Ces structures conservent leur intérêt, bien que les SCI rencontrent certaines difficultés d’acceptation de la part des conservateurs, faute de cadre juridique spécifique au Maroc. La réforme fiscale en cours impose une réflexion approfondie sur ces montages.
Les obligations souveraines offrent des rendements attractifs. Sont-elles une alternative crédible aux placements traditionnels, notamment face à l’inflation ?
Il faut dire que ce type de placement demeure limité pour les petits porteurs. La récente baisse du taux directeur pourrait d’ailleurs réduire leur attractivité.
L’assurance-vie et les fonds dédiés sont souvent présentés comme des instruments patrimoniaux stratégiques. Sont-ils réellement adaptés au contexte local ?
L’un des freins majeurs à ces produits réside dans leurs contraintes temporelles, notamment la durée minimale de détention (8 ans) et l’âge limite de souscription (45 ans). Une flexibilisation des conditions de retrait, notamment pour l’achat d’une résidence principale ou en cas de mariage, pourrait les rendre plus attractifs.
Les placements durables, comme les obligations vertes et les fonds ESG, sont-ils pertinents dans une stratégie de diversification ?
Les placements durables s’imposent progressivement comme une classe d’actifs à part entière. Leur essor repose toutefois sur un cadre fiscal qui reste à clarifier, afin d’en faire un levier pleinement intégré aux stratégies patrimoniales.

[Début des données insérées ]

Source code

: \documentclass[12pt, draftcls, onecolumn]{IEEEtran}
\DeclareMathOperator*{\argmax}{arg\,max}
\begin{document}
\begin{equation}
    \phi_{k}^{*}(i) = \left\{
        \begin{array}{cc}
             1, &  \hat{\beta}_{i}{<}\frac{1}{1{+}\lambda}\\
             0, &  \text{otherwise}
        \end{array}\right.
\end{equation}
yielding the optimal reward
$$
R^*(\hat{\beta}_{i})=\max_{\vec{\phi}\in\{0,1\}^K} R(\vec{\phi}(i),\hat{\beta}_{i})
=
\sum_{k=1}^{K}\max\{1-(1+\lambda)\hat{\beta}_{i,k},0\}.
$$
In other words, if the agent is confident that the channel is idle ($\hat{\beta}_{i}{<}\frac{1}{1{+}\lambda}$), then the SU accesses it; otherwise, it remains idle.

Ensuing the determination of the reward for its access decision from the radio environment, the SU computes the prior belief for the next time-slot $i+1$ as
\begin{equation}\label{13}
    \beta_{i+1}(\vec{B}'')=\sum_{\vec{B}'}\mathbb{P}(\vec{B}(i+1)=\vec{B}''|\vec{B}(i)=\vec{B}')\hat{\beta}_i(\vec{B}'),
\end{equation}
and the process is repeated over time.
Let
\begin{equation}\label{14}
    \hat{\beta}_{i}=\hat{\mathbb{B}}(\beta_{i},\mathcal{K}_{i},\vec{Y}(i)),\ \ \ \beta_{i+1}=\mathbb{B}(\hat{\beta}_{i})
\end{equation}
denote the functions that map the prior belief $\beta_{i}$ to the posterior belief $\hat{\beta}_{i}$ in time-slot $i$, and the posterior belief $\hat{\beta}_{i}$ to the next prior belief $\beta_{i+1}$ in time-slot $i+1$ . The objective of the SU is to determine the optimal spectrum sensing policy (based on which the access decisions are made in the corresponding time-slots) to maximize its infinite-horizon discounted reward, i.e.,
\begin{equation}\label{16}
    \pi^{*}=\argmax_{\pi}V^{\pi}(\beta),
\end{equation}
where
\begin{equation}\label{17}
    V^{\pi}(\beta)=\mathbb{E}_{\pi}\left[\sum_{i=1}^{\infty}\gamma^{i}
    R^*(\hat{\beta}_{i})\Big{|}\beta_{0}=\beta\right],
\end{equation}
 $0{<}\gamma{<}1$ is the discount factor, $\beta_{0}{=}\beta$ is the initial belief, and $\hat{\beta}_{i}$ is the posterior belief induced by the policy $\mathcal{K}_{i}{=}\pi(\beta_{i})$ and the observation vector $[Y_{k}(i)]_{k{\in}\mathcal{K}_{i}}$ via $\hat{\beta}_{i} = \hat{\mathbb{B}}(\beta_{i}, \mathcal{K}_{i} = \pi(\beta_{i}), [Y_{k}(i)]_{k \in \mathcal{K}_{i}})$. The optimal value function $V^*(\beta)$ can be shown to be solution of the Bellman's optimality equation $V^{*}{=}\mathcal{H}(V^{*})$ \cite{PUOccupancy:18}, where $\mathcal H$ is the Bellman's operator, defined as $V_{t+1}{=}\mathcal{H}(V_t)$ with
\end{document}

Comment orienter l’épargne liquide, majoritairement détenue en dépôts à vue, vers des investissements productifs ?
L’enjeu majeur reste la sensibilisation des épargnants et l’accessibilité aux produits d’investissement. Une combinaison d’incitations fiscales et de dispositifs d’accompagnement pourrait accélérer ce basculement vers une allocation plus dynamique des liquidités.
Quelles mesures fiscales encourageraient les ménages marocains à diversifier leurs placements, notamment vers les OPCVM ?
Avec seulement 23.000 détenteurs de comptes, le marché des OPCVM demeure limité. Un dispositif inspiré de l’épargne salariale en France, associant intéressement et abondement, pourrait stimuler l’adhésion des ménages à ces véhicules d’investissement.
Contrairement à d’autres pays, le Maroc ne taxe pas les successions en ligne directe. Une réforme est-elle envisageable ?
Aucune des recommandations issues des Assises de la fiscalité n’évoque une telle réforme. Une taxation des successions en ligne directe risquerait d’entraver l’investissement et d’affecter la transmission du patrimoine familial, avec un impact économique incertain.
Les accords de transparence fiscale conclus avec l’Union européenne mettent-ils fin aux stratégies d’optimisation via des structures offshore ?
La réglementation marocaine interdit aux résidents de détenir des comptes non déclarés à l’étranger, sous peine de sanctions pouvant atteindre cinq fois les montants concernés. Si les récents accords renforcent les dispositifs de contrôle et l’échange d’informations, ils ne modifient pas en profondeur l’arsenal déjà en place.